Today’s essay is a slightly revised version of one I posted a year ago. Utah’s own Dixie State University in St. George, Utah is undergoing a name change. The Name Recommendation Committee and Board of Trustees proposed changing the name to Utah Tech University. Last week, the name change passed the Utah House 56–15 and the Senate 17–12.

“Senate President Stuart Adams had told members of the media that he wasn’t sure if the name change could succeed. And joining him, Sens. Don Ipson and Evan Vickers, both staunch Republicans who represent southern Utah, said they would not vote in favor.

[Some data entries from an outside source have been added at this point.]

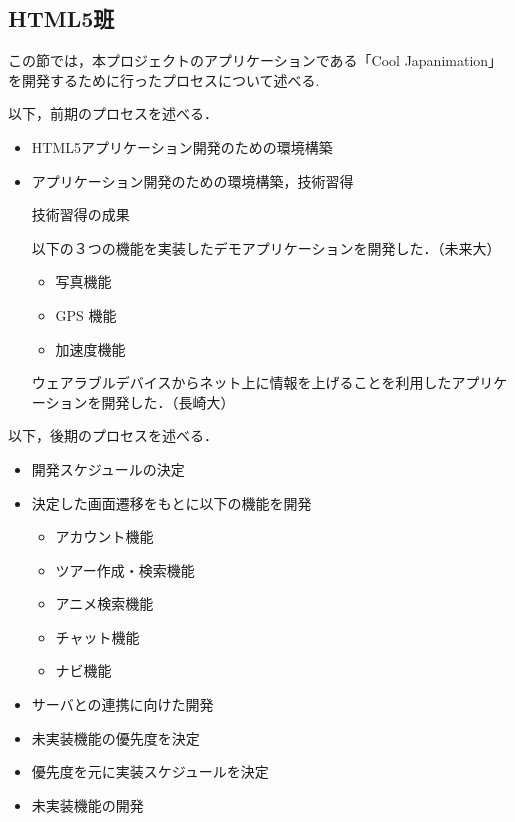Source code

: \subsection{HTML5班}
\par この節では，本プロジェクトのアプリケーションである「Cool Japanimation」を開発するために行ったプロセスについて述べる.

\par 以下，前期のプロセスを述べる．

\begin{itemize}
\item HTML5アプリケーション開発のための環境構築
\item アプリケーション開発のための環境構築，技術習得

\par 技術習得の成果

\par 以下の３つの機能を実装したデモアプリケーションを開発した．（未来大）
\begin{itemize}
\item 写真機能
\item GPS 機能
\item 加速度機能
\end{itemize}

\par ウェアラブルデバイスからネット上に情報を上げることを利用したアプリケーションを開発した．（長崎大）
\end{itemize}
\par
\par 以下，後期のプロセスを述べる．
\begin{itemize}
\item 開発スケジュールの決定
\item 決定した画面遷移をもとに以下の機能を開発
\begin{itemize}
\item アカウント機能
\item ツアー作成・検索機能
\item アニメ検索機能
\item チャット機能
\item ナビ機能
\end{itemize}
\item サーバとの連携に向けた開発
\item 未実装機能の優先度を決定
\item 優先度を元に実装スケジュールを決定
\item 未実装機能の開発
\end{itemize}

“Ipson made a last push against it on the floor, calling himself ‘the last man standing’ and pointing to a relative of his, who in the past stood against renaming the University of Deseret to the University of Utah in 1892. He said he would continue that tradition and fight against dropping ‘Dixie’ to appease a few people worried about political correctness. He defended the name’s heritage in St. George and the surrounding area, disavowing any ties to racism. [See ACT I, below, which addresses that heritage’s ties, or lack thereof, to racism.]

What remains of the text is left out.